= Sieur Dubois =

17th-century French traveller

Sieur Dubois (/fr/) or Sieur D. B. was a French traveller who reached the islands of Madagascar and Réunion at the time of early colonization by France. He wrote a book in French, published in 1674, about his journeys and the wildlife he saw including details of several species of birds endemic to Réunion that have since become extinct, such as the Réunion ibis, Réunion swamphen, and Réunion rail.
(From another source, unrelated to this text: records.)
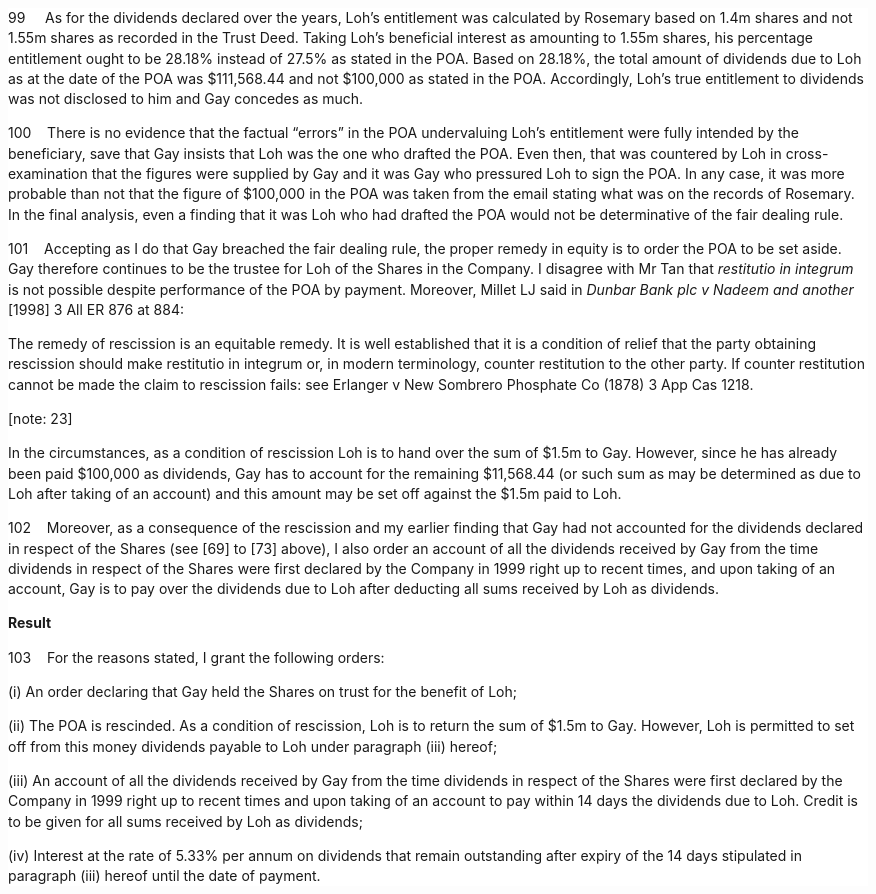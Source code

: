 99     As for the dividends declared over the years, Loh’s entitlement was calculated by Rosemary based on 1.4m shares and not 1.55m shares as recorded in the Trust Deed. Taking Loh’s beneficial interest as amounting to 1.55m shares, his percentage entitlement ought to be 28.18% instead of 27.5% as stated in the POA. Based on 28.18%, the total amount of dividends due to Loh as at the date of the POA was $111,568.44 and not $100,000 as stated in the POA. Accordingly, Loh’s true entitlement to dividends was not disclosed to him and Gay concedes as much. 

100    There is no evidence that the factual “errors” in the POA undervaluing Loh’s entitlement were fully intended by the beneficiary, save that Gay insists that Loh was the one who drafted the POA. Even then, that was countered by Loh in cross-examination that the figures were supplied by Gay and it was Gay who pressured Loh to sign the POA. In any case, it was more probable than not that the figure of $100,000 in the POA was taken from the email stating what was on the records of Rosemary. In the final analysis, even a finding that it was Loh who had drafted the POA would not be determinative of the fair dealing rule. 

101    Accepting as I do that Gay breached the fair dealing rule, the proper remedy in equity is to order the POA to be set aside. Gay therefore continues to be the trustee for Loh of the Shares in the Company. I disagree with Mr Tan that _restitutio in integrum_ is not possible despite performance of the POA by payment. Moreover, Millet LJ said in _Dunbar Bank plc v Nadeem and another_ [1998] 3 All ER 876 at 884: 

 The remedy of rescission is an equitable remedy. It is well established that it is a condition of relief that the party obtaining rescission should make restitutio in integrum or, in modern terminology, counter restitution to the other party. If counter restitution cannot be made the claim to rescission fails: see Erlanger v New Sombrero Phosphate Co (1878) 3 App Cas 1218. 

 [note: 23] 


In the circumstances, as a condition of rescission Loh is to hand over the sum of $1.5m to Gay. However, since he has already been paid $100,000 as dividends, Gay has to account for the remaining $11,568.44 (or such sum as may be determined as due to Loh after taking of an account) and this amount may be set off against the $1.5m paid to Loh. 

102    Moreover, as a consequence of the rescission and my earlier finding that Gay had not accounted for the dividends declared in respect of the Shares (see [69] to [73] above), I also order an account of all the dividends received by Gay from the time dividends in respect of the Shares were first declared by the Company in 1999 right up to recent times, and upon taking of an account, Gay is to pay over the dividends due to Loh after deducting all sums received by Loh as dividends. 

**Result** 

103    For the reasons stated, I grant the following orders: 

 (i) An order declaring that Gay held the Shares on trust for the benefit of Loh; 

 (ii) The POA is rescinded. As a condition of rescission, Loh is to return the sum of $1.5m to Gay. However, Loh is permitted to set off from this money dividends payable to Loh under paragraph (iii) hereof; 

 (iii) An account of all the dividends received by Gay from the time dividends in respect of the Shares were first declared by the Company in 1999 right up to recent times and upon taking of an account to pay within 14 days the dividends due to Loh. Credit is to be given for all sums received by Loh as dividends; 

 (iv) Interest at the rate of 5.33% per annum on dividends that remain outstanding after expiry of the 14 days stipulated in paragraph (iii) hereof until the date of payment.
Captain Samuel Pasfield Oliver translated and edited the original French version into an English version, which was published in 1897.

==Cited texts==
- Dubois, Sieur (1674). "Les voyages faits par le sieur D. B. aux Isles Dauphine ou Madagascar, et Bourbon, ou Mascarenne, és années 1669, 70, 71 et 72. Dans laquelle il est curieusement traité du Cap Vert, de la ville de Surate, des isles de Sainte Helene, ou de l´Ascention. Ensemble les moeurs, religions, forces, gouvernemens et coutumes des habitans des dites isles, avec l´histoire naturelle du pais"
- Dubois, Sieur (1897). "The voyages made by the sieur D.B. to the islands Dauphine or Madagascar & Bourbon or Mascarenne in the years 1669. 70. 71 & 72"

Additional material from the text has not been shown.